Adaptation littéraire

Après la réussite incontestable de Barbara en 2017, auréolé entre autres du prix Jean-Vigo, du prix Louis-Delluc, du Prix pour la poésie du cinéma dans la sélection Un certain regard, et de deux Césars, Mathieu Amalric revient à la réalisation et présente cette année son nouveau film dans la section Cannes Première. Le film était prêt déjà l’année dernière mais, à cause de la pandémie qui a empêché le festival en 2020, Mathieu Amalric a préféré attendre pour le présenter cette année à Cannes et il a bien fait. On a donc pu découvrir cet opus talentueux qui est une méditation toute en nuances et discrétion sur l’absence et le deuil.

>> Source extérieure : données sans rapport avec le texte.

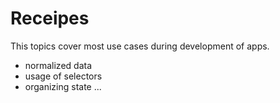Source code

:# Receipes

This topics cover most use cases during development of apps.

* normalized data
* usage of selectors
* organizing state
...

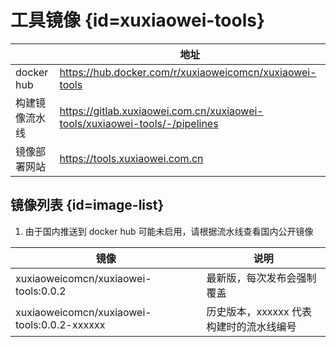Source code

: # 工具镜像 {id=xuxiaowei-tools}

|            | 地址                                                                          |
|------------|-----------------------------------------------------------------------------|
| docker hub | https://hub.docker.com/r/xuxiaoweicomcn/xuxiaowei-tools                     |
| 构建镜像流水线    | https://gitlab.xuxiaowei.com.cn/xuxiaowei-tools/xuxiaowei-tools/-/pipelines |
| 镜像部署网站     | https://tools.xuxiaowei.com.cn                                              |

## 镜像列表 {id=image-list}

1. 由于国内推送到 docker hub 可能未启用，请根据流水线查看国内公开镜像

| 镜像                                          | 说明                      |
|---------------------------------------------|-------------------------|
| xuxiaoweicomcn/xuxiaowei-tools:0.0.2        | 最新版，每次发布会强制覆盖           |
| xuxiaoweicomcn/xuxiaowei-tools:0.0.2-xxxxxx | 历史版本，xxxxxx 代表构建时的流水线编号 |

<style>

._image_xuxiaoweicomcn_xuxiaowei-tools #xuxiaowei-tools + table tr th:nth-child(1), 
._image_xuxiaoweicomcn_xuxiaowei-tools #xuxiaowei-tools + table tr td:nth-child(1) {
    min-width: 115px;
}

._image_xuxiaoweicomcn_xuxiaowei-tools #xuxiaowei-tools + table tr th:nth-child(2), 
._image_xuxiaoweicomcn_xuxiaowei-tools #xuxiaowei-tools + table tr td:nth-child(2) {
    min-width: 535px;
}

._image_xuxiaoweicomcn_xuxiaowei-tools table tr th:nth-child(1), 
._image_xuxiaoweicomcn_xuxiaowei-tools table tr td:nth-child(1) {
    min-width: 330px;
}

._image_xuxiaoweicomcn_xuxiaowei-tools table tr th:nth-child(2), 
._image_xuxiaoweicomcn_xuxiaowei-tools table tr td:nth-child(2) {
    min-width: 295px;
}

</style>
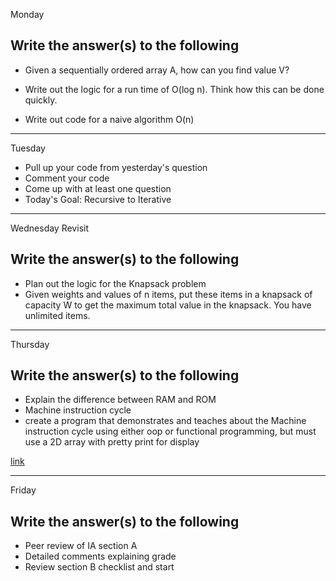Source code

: Monday
## Write the answer(s) to the following
- Given a sequentially ordered array A, how can you find value V?

- Write out the logic for a run time of O(log n). Think how this can be done quickly.

- Write out code for a naive algorithm O(n)
---
Tuesday
- Pull up your code from yesterday's question
- Comment your code
- Come up with at least one question
- Today's Goal: Recursive to Iterative

---
Wednesday Revisit
## Write the answer(s) to the following
- Plan out the logic for the Knapsack problem
- Given weights and values of n items, put these items in a knapsack of capacity W to get the maximum total value in the knapsack. You have unlimited items.
----
Thursday
## Write the answer(s) to the following
- Explain the difference between RAM and ROM
- Machine instruction cycle
- create a program that demonstrates and teaches about the Machine instruction cycle using either oop or functional programming, but must use a 2D array with pretty print for display




 [link]("https://www.youtube.com/watch?v=gI-qXk7XojA&t=34s")

----
Friday
## Write the answer(s) to the following
- Peer review of IA section A
- Detailed comments explaining grade
- Review section B checklist and start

En s’inspirant de la pièce Je reviens de loin de Claudine Galea, Mathieu Amalric parvient magistralement à retenir l’attention du spectateur sur un drame dont on ne sait rien et dont, du coup, nous ne parlerons pas.

 

 

Ca semble être l’histoire d’une femme qui s’en va

C’est sans doute à dessein que le synopsis de ce film ne dit rien ou presque, en quelques mots seulement : Ça semble être l’histoire d’une femme qui s’en va. Servi par deux magnifiques interprètes, Arieh Worthalter et Vicky Krieps absolument saisissante de vérité, dans cette sorte de mise en abyme de la folie, Serre-moi fort est, du coup, un film vraiment inclassable. Est-ce un film d’amour ? Est-ce une méditation sur la musique aidé en cela par l’ouverture du film sur un morceau au piano de Jean-Philippe Rameau, puis par l’évocation vibrante de la grande Martha Argerich ? Une femme part-elle au petit matin, abandonnant mari et deux enfants ? Une femme devient-elle folle ? Et si oui, le devient-elle parce que ceux qu’elle aime sont morts dans un accident de ski ? On n’en saura rien, et finalement cela n’a que peu d’importance au regard de ce qui se joue, à tous les sens du terme puisque le réalisateur, de plus en plus talentueux, a voulu honorer la musique d’abord en pensant à Verlaine, l’amour entre deux êtres, et les mystères de la vie et de la mort qui s’entrelacent sans délivrer leur secret.

Entre rêve et réalité

Ainsi que le dit si bien Fabien Lemercier dans Cinereupa, « tout le dessein du film est justement de jouer au chat et à la souris avec le secret et l’inventivité, voyageant dans toutes les dimensions temporelles sans qu’elles ne soient étanches, créant des boucles et des ponts, des montagnes enneigées à la mer, des autoroutes aux zincs des bars où la protagoniste épanche son mal-être, confuse et enivrée, car sa vie a radicalement changé, comme si elle avait dormi trop longtemps et qu’elle se réveillait, princesse au printemps. »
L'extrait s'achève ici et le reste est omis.